**Problem details:** Count every line in the following entries that holds the word "dolore". Only the number should be given.

**Material for this task:**

═══

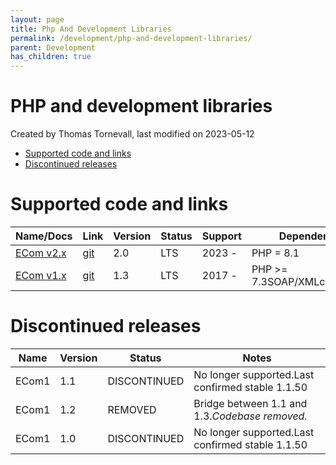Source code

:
 ```yaml
---
layout: page
title: Php And Development Libraries
permalink: /development/php-and-development-libraries/
parent: Development
has_children: true
---
```




# PHP and development libraries 
Created by Thomas Tornevall, last modified on 2023-05-12
- [Supported code and
  links](#PHPanddevelopmentlibraries-Supportedcodeandlinks)
- [Discontinued
  releases](#PHPanddevelopmentlibraries-Discontinuedreleases)
# Supported code and links
  
| Name/Docs                  | Link                                                          | Version | Status | Support | Dependencies                    | Shop API's                      |
|----------------------------|---------------------------------------------------------------|---------|--------|---------|---------------------------------|---------------------------------|
| [ECom v2.x](81887258.html) | [git](https://bitbucket.org/resursbankplugins/ecom2)          | 2.0     | LTS    | 2023 -  | PHP = 8.1                       | MAPI                            |
| [ECom v1.x](87393094.html) | [git](https://bitbucket.org/resursbankplugins/resurs-ecomphp) | 1.3     | LTS    | 2017 -  | PHP \>= 7.3SOAP/XMLcurl+netcurl | SIMPLIFIEDRESURS CHECKOUTHOSTED |
  
# Discontinued releases
  
| Name  | Version | Status       | Notes                                            |
|-------|---------|--------------|--------------------------------------------------|
| ECom1 | 1.1     | DISCONTINUED | No longer supported.Last confirmed stable 1.1.50 |
| ECom1 | 1.2     | REMOVED      | Bridge between 1.1 and 1.3.*Codebase removed.*   |
| ECom1 | 1.0     | DISCONTINUED | No longer supported.Last confirmed stable 1.1.50 |
  
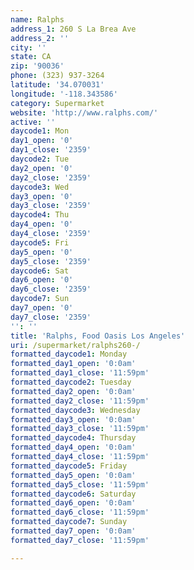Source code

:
 ```yaml
---
name: Ralphs
address_1: 260 S La Brea Ave
address_2: ''
city: ''
state: CA
zip: '90036'
phone: (323) 937-3264
latitude: '34.070031'
longitude: '-118.343586'
category: Supermarket
website: 'http://www.ralphs.com/'
active: ''
daycode1: Mon
day1_open: '0'
day1_close: '2359'
daycode2: Tue
day2_open: '0'
day2_close: '2359'
daycode3: Wed
day3_open: '0'
day3_close: '2359'
daycode4: Thu
day4_open: '0'
day4_close: '2359'
daycode5: Fri
day5_open: '0'
day5_close: '2359'
daycode6: Sat
day6_open: '0'
day6_close: '2359'
daycode7: Sun
day7_open: '0'
day7_close: '2359'
'': ''
title: 'Ralphs, Food Oasis Los Angeles'
uri: /supermarket/ralphs260-/
formatted_daycode1: Monday
formatted_day1_open: '0:0am'
formatted_day1_close: '11:59pm'
formatted_daycode2: Tuesday
formatted_day2_open: '0:0am'
formatted_day2_close: '11:59pm'
formatted_daycode3: Wednesday
formatted_day3_open: '0:0am'
formatted_day3_close: '11:59pm'
formatted_daycode4: Thursday
formatted_day4_open: '0:0am'
formatted_day4_close: '11:59pm'
formatted_daycode5: Friday
formatted_day5_open: '0:0am'
formatted_day5_close: '11:59pm'
formatted_daycode6: Saturday
formatted_day6_open: '0:0am'
formatted_day6_close: '11:59pm'
formatted_daycode7: Sunday
formatted_day7_open: '0:0am'
formatted_day7_close: '11:59pm'

---
```

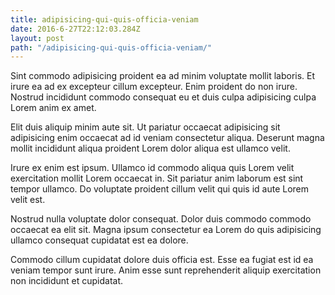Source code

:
 ```yaml
---
title: adipisicing-qui-quis-officia-veniam
date: 2016-6-27T22:12:03.284Z
layout: post
path: "/adipisicing-qui-quis-officia-veniam/"
---
```


Sint commodo adipisicing proident ea ad minim voluptate mollit laboris. Et irure ea ad ex excepteur cillum excepteur. Enim proident do non irure. Nostrud incididunt commodo consequat eu et duis culpa adipisicing culpa Lorem anim ex amet.

Elit duis aliquip minim aute sit. Ut pariatur occaecat adipisicing sit adipisicing enim occaecat ad id veniam consectetur aliqua. Deserunt magna mollit incididunt aliqua proident Lorem dolor aliqua est ullamco velit.

Irure ex enim est ipsum. Ullamco id commodo aliqua quis Lorem velit exercitation mollit Lorem occaecat in. Sit pariatur anim laborum est sint tempor ullamco. Do voluptate proident cillum velit qui quis id aute Lorem velit est.

Nostrud nulla voluptate dolor consequat. Dolor duis commodo commodo occaecat ea elit sit. Magna ipsum consectetur ea Lorem do quis adipisicing ullamco consequat cupidatat est ea dolore.

Commodo cillum cupidatat dolore duis officia est. Esse ea fugiat est id ea veniam tempor sunt irure. Anim esse sunt reprehenderit aliquip exercitation non incididunt et cupidatat.
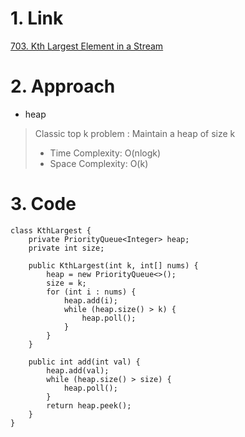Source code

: # 1. Link
[703. Kth Largest Element in a Stream](https://leetcode.com/problems/kth-largest-element-in-a-stream/)

# 2. Approach
+ heap  
> Classic top k problem : Maintain a heap of size k
> + Time Complexity: O(nlogk)
> + Space Complexity: O(k)

# 3. Code
```
class KthLargest {
    private PriorityQueue<Integer> heap;
    private int size;

    public KthLargest(int k, int[] nums) {
        heap = new PriorityQueue<>();
        size = k;
        for (int i : nums) {
            heap.add(i);
            while (heap.size() > k) {
                heap.poll();
            }
        }
    }
    
    public int add(int val) {
        heap.add(val);
        while (heap.size() > size) {
            heap.poll();
        }
        return heap.peek();
    }
}
```
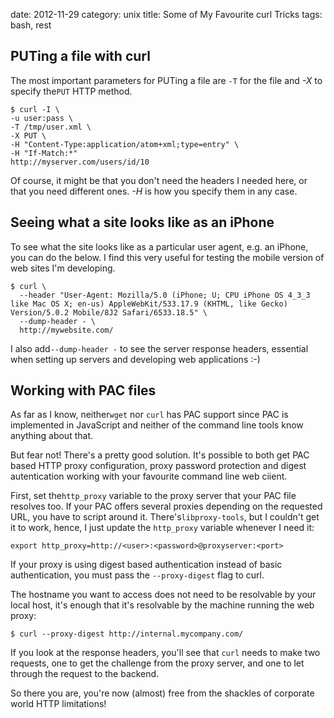 date:    2012-11-29
category: unix
title: Some of My Favourite curl Tricks
tags: bash, rest

## PUTing a file with curl

The most important parameters for PUTing a file are
```-T``` for the file and <cite>-X</cite> to specify
the```PUT``` HTTP method.

```
$ curl -I \
-u user:pass \
-T /tmp/user.xml \
-X PUT \
-H "Content-Type:application/atom+xml;type=entry" \
-H "If-Match:*"
http://myserver.com/users/id/10
```

Of course, it might be that you don't need the headers I
needed here, or that you need different ones. <cite>-H</cite>
is how you specify them in any case.

## Seeing what a site looks like as an iPhone

To see what the site looks like as a particular user agent,
e.g. an iPhone, you can do the below. I find this very useful
for testing the mobile version of web sites I'm developing.

```
$ curl \
  --header "User-Agent: Mozilla/5.0 (iPhone; U; CPU iPhone OS 4_3_3 like Mac OS X; en-us) AppleWebKit/533.17.9 (KHTML, like Gecko) Version/5.0.2 Mobile/8J2 Safari/6533.18.5" \
  --dump-header - \
  http://mywebsite.com/
```


I also add```--dump-header -``` to see the server
response headers, essential when setting up servers and
developing web applications :-)

## Working with PAC files

As far as I know, neither```wget``` nor
```curl``` has PAC support since PAC is implemented in
JavaScript and neither of the command line tools know anything
about that.


But fear not! There's a pretty good solution. It's possible to
both get PAC based HTTP proxy configuration, proxy password
protection and digest autentication working with your
favourite command line web ciient.


First, set the```http_proxy``` variable to the proxy
server that your PAC file resolves too. If your PAC offers
several proxies depending on the requested URL, you have to
script around it. There's```libproxy-tools```, but I
couldn't get it to work, hence, I just update the
```http_proxy``` variable whenever I need it:

    export http_proxy=http://<user>:<password>@proxyserver:<port>


If your proxy is using digest based authentication instead of
basic authentication, you must pass the
```--proxy-digest``` flag to curl.


The hostname you want to access does not need to be resolvable
by your local host, it's enough that it's resolvable by the
machine running the web proxy:

    $ curl --proxy-digest http://internal.mycompany.com/


If you look at the response headers, you'll see that
```curl``` needs to make two requests, one to get the
challenge from the proxy server, and one to let through the
request to the backend.


So there you are, you're now (almost) free from the shackles of
corporate world HTTP limitations!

═══

**Output for this task:** 2